Consider a planar waveguide used for attenuated total reflection measurement of a film coated on one surface of the waveguide. For a given angle of incidence, the sensitivity of attenuated total reflectance increases as the thickness of the waveguide decreases. Explain why. (The waveguide can be less than $1 μm$ thick.)

Short Answer

Expert verified

The rise in sensitivity of attenuated total reflectance as the waveguide thickness decreases.

Step by step solution

01

Definition of Reflectance and waveguide

The proportion of perpendicularly incident light reflected from a component relative to that reflected from a standard of established reflectance is known as reflectance.
A device (such as a duct, coaxial cable, or glass fibre) for confining and directing the propagation of electromagnetic waves (such as light), particularly a metal tube for channelling ultrahigh-frequency waves.

02

Determine the sensitivity of attenuated total reflectance increase as the thickness of the waveguide decreases

It is necessary to explain why the sensitivity of attenuated total reflectance increases as the waveguide thickness decreases.

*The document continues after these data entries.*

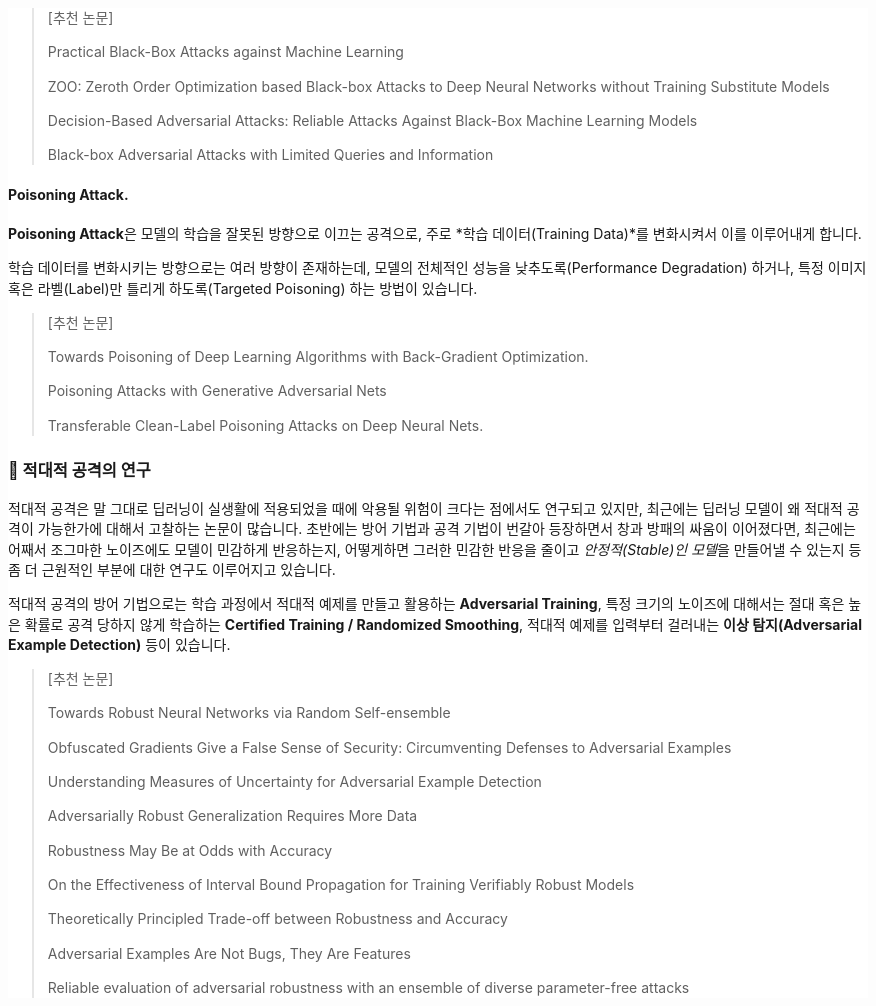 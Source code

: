 > [추천 논문]
>
> Practical Black-Box Attacks against Machine Learning
>
> ZOO: Zeroth Order Optimization based Black-box Attacks to Deep Neural Networks without Training Substitute Models
>
> Decision-Based Adversarial Attacks: Reliable Attacks Against Black-Box Machine Learning Models
>
> Black-box Adversarial Attacks with Limited Queries and Information



#### Poisoning Attack.

**Poisoning Attack**은 모델의 학습을 잘못된 방향으로 이끄는 공격으로, 주로 *학습 데이터(Training Data)*를 변화시켜서 이를 이루어내게 합니다.

학습 데이터를 변화시키는 방향으로는 여러 방향이 존재하는데, 모델의 전체적인 성능을 낮추도록(Performance Degradation) 하거나, 특정 이미지 혹은 라벨(Label)만 틀리게 하도록(Targeted Poisoning) 하는 방법이 있습니다.

> [추천 논문]
>
> Towards Poisoning of Deep Learning Algorithms with Back-Gradient Optimization.
>
> Poisoning Attacks with Generative Adversarial Nets
>
> Transferable Clean-Label Poisoning Attacks on Deep Neural Nets.



### :pencil: ​적대적 공격의 연구

적대적 공격은 말 그대로 딥러닝이 실생활에 적용되었을 때에 악용될 위험이 크다는 점에서도 연구되고 있지만, 최근에는 딥러닝 모델이 왜 적대적 공격이 가능한가에 대해서 고찰하는 논문이 많습니다. 초반에는 방어 기법과 공격 기법이 번갈아 등장하면서 창과 방패의 싸움이 이어졌다면, 최근에는 어째서 조그마한 노이즈에도 모델이 민감하게 반응하는지, 어떻게하면 그러한 민감한 반응을 줄이고 *안정적(Stable)인 모델*을 만들어낼 수 있는지 등 좀 더 근원적인 부분에 대한 연구도 이루어지고 있습니다.



적대적 공격의 방어 기법으로는 학습 과정에서 적대적 예제를 만들고 활용하는 **Adversarial Training**, 특정 크기의 노이즈에 대해서는 절대 혹은 높은 확률로 공격 당하지 않게 학습하는 **Certified Training / Randomized Smoothing**, 적대적 예제를 입력부터 걸러내는 **이상 탐지(Adversarial Example Detection)** 등이 있습니다.

> [추천 논문]
>
> Towards Robust Neural Networks via Random Self-ensemble
>
> Obfuscated Gradients Give a False Sense of Security: Circumventing Defenses to Adversarial Examples
>
> Understanding Measures of Uncertainty for Adversarial Example Detection
>
> Adversarially Robust Generalization Requires More Data
>
> Robustness May Be at Odds with Accuracy
>
> On the Effectiveness of Interval Bound Propagation for Training Verifiably Robust Models
>
> Theoretically Principled Trade-off between Robustness and Accuracy
>
> Adversarial Examples Are Not Bugs, They Are Features
>
> Reliable evaluation of adversarial robustness with an ensemble of diverse parameter-free attacks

The number of reflections inside increases as sensitivity increases, and the waveguide expands as well. Because each reflection has a certain amount of attenuation.
The number of reflections is inversely proportional to the waveguide at a constant angle of incidence.
As the waveguide shrinks, the number of reflections grows.

The rise in sensitivity of attenuated total reflectance as the waveguide thickness decreases was explained.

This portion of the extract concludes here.